== Data for processing

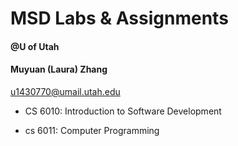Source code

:# MSD Labs & Assignments

#### @U of Utah

#### Muyuan (Laura) Zhang

u1430770@umail.utah.edu

* CS 6010: Introduction to Software Development

* cs 6011: Computer Programming
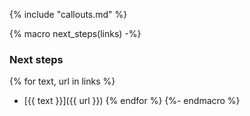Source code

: {% include "callouts.md" %}

{% macro next_steps(links) -%}
### Next steps
{% for text, url in links %}
- [{{ text }}]({{ url }})
{% endfor %}
{%- endmacro %}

====

### What you have to do
Copy nothing past the line containing "### Next steps": reproduce every line from the start of the records up to it, skipping pictures.

### Response area
Source code

:# MSD Labs & Assignments

#### @U of Utah

#### Muyuan (Laura) Zhang

u1430770@umail.utah.edu

* CS 6010: Introduction to Software Development

* cs 6011: Computer Programming
Source code

: {% include "callouts.md" %}

{% macro next_steps(links) -%}
### Next steps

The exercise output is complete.